[What you need to do] Give the tally of lines in the listing that include "Dresden". No other words belong in the answer.
════════
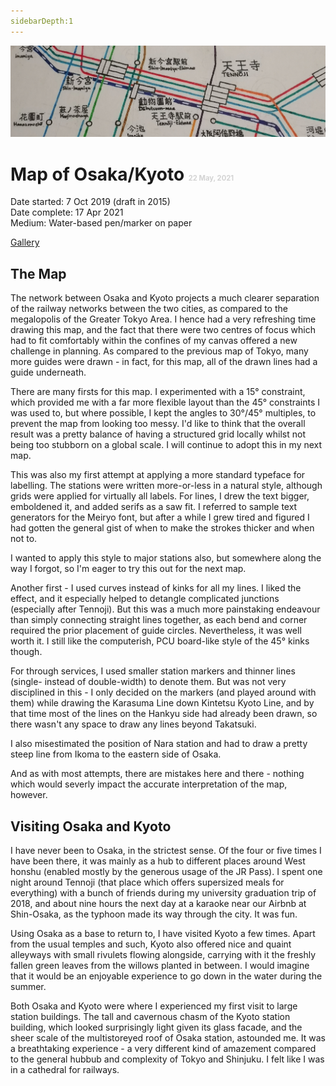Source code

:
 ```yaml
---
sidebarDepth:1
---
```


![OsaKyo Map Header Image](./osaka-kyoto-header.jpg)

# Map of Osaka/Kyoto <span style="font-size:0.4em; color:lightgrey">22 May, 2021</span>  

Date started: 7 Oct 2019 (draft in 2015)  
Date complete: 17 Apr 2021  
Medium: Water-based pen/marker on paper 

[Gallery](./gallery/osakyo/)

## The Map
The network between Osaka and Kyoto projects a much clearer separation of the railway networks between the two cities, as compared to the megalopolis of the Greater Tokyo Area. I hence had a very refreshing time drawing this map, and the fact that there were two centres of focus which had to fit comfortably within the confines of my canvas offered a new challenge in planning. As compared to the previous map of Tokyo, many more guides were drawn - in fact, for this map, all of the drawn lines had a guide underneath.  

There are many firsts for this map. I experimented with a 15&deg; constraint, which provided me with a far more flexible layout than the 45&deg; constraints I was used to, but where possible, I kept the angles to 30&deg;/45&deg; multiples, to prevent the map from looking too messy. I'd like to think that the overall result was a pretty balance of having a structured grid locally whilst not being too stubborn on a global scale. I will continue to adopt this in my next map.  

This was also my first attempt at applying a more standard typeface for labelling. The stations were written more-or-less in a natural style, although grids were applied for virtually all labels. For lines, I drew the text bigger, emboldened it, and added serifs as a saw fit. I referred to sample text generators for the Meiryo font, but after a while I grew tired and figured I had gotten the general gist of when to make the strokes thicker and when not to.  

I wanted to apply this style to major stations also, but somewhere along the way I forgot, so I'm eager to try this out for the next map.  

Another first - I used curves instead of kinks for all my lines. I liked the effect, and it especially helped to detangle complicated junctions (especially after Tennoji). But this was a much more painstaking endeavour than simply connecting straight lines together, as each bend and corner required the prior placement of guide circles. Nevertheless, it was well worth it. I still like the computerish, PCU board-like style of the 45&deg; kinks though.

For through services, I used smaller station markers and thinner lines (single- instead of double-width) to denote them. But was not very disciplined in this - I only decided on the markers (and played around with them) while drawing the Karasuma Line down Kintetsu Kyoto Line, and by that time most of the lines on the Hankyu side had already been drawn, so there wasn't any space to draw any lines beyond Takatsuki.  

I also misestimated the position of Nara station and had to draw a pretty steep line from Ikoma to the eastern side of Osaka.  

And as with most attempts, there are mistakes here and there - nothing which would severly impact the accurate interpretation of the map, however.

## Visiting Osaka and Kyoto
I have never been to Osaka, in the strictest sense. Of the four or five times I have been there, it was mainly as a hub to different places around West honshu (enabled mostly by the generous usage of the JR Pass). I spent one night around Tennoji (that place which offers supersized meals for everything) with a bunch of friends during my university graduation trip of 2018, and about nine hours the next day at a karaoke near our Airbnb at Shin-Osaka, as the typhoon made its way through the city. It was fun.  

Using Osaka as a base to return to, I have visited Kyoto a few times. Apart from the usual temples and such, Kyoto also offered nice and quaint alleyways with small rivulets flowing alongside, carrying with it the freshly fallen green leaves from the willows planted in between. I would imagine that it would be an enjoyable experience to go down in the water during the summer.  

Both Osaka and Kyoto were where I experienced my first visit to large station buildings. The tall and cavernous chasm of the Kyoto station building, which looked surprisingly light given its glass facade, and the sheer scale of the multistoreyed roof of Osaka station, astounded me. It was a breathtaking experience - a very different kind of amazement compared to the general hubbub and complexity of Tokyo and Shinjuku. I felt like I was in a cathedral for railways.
════════
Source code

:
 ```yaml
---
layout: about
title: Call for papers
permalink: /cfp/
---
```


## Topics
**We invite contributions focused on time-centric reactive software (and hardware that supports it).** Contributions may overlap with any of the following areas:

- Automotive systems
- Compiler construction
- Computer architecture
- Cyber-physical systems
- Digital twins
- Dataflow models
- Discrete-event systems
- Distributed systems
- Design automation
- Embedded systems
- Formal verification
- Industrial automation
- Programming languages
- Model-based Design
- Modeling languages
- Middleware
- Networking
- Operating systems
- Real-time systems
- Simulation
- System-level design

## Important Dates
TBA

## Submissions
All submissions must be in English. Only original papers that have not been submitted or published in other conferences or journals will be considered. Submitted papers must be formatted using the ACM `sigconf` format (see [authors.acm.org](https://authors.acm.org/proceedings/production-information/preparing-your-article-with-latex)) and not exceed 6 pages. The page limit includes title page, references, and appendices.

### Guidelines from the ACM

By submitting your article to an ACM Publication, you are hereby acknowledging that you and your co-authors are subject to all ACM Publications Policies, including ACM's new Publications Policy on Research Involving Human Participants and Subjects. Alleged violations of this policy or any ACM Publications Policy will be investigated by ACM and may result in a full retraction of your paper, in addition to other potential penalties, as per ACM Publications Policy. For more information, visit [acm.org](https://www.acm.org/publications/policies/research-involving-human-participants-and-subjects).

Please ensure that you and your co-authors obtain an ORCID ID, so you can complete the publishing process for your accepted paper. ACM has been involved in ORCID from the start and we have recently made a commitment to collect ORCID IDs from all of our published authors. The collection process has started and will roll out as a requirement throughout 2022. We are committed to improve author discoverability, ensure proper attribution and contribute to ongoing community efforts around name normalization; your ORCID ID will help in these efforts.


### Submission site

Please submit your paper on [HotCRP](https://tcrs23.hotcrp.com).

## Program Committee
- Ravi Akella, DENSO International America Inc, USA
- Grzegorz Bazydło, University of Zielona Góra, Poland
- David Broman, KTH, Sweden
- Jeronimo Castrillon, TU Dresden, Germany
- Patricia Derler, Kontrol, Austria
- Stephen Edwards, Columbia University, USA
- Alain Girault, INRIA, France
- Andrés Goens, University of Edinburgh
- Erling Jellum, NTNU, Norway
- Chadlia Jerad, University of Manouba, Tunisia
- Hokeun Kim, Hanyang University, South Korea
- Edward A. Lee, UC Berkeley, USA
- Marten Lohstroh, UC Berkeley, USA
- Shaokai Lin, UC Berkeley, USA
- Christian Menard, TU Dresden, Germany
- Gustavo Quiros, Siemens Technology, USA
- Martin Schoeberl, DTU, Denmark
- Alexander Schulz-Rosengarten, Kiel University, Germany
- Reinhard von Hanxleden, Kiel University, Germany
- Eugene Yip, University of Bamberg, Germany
════════
[Answer box] 2